- WORK ITEM -
Copy every line that holds the string "thesis" from the data below.

======== RECORDS SHOWN ========

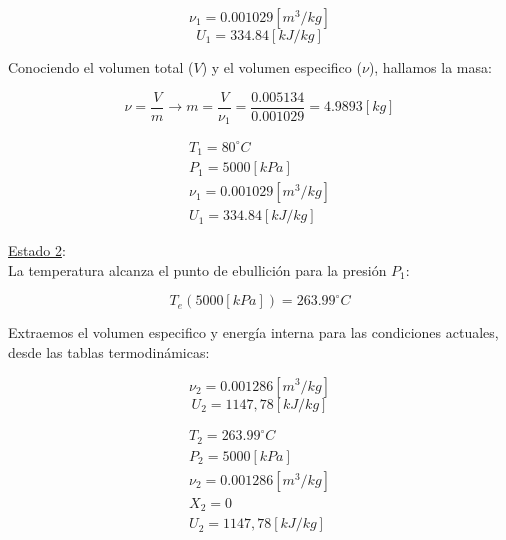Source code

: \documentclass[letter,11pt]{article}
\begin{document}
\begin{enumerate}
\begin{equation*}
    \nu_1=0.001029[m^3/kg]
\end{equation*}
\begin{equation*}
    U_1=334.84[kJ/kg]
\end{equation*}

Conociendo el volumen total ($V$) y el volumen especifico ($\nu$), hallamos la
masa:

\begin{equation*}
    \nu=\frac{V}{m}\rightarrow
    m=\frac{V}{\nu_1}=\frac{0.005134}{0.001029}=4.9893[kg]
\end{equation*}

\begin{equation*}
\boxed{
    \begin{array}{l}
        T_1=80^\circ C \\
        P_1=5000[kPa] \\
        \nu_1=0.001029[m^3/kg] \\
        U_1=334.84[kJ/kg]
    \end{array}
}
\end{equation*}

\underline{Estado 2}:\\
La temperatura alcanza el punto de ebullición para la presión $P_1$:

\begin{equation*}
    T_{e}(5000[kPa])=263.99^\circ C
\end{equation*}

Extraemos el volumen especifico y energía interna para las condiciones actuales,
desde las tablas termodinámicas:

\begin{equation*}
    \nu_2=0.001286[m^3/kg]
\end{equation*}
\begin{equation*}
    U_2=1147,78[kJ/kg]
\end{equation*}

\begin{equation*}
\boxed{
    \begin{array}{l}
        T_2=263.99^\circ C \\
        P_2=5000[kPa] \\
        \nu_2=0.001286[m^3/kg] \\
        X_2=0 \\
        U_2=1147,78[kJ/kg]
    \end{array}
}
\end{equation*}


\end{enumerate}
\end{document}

========
======== RECORDS SHOWN ========

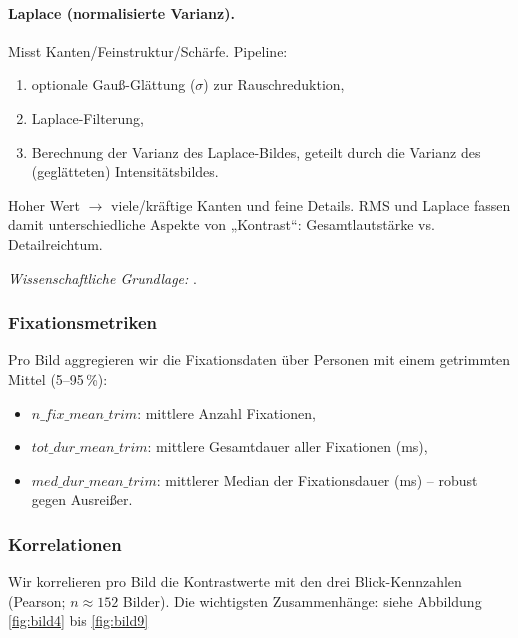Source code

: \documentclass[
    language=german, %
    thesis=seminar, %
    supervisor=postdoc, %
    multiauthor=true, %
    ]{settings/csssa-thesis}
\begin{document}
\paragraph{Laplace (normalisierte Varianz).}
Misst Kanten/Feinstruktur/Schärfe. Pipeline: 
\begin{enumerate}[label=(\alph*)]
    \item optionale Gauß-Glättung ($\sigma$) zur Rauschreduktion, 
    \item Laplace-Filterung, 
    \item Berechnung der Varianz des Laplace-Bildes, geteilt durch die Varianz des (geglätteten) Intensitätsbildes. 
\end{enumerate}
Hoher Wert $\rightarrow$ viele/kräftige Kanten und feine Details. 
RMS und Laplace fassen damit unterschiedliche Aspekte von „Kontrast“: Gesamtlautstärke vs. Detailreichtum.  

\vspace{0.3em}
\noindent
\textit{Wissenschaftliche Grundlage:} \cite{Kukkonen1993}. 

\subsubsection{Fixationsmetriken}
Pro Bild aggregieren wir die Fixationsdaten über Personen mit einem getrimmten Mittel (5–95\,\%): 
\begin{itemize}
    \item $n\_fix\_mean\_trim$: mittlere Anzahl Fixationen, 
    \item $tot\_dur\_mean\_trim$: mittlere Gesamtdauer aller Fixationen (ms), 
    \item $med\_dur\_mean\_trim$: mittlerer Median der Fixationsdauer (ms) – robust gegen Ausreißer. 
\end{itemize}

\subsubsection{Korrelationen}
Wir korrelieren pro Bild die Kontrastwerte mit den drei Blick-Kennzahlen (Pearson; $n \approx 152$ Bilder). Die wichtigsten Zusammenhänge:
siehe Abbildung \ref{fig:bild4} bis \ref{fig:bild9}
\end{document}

========

- SOLUTION -
    thesis=seminar, %
    ]{settings/csssa-thesis}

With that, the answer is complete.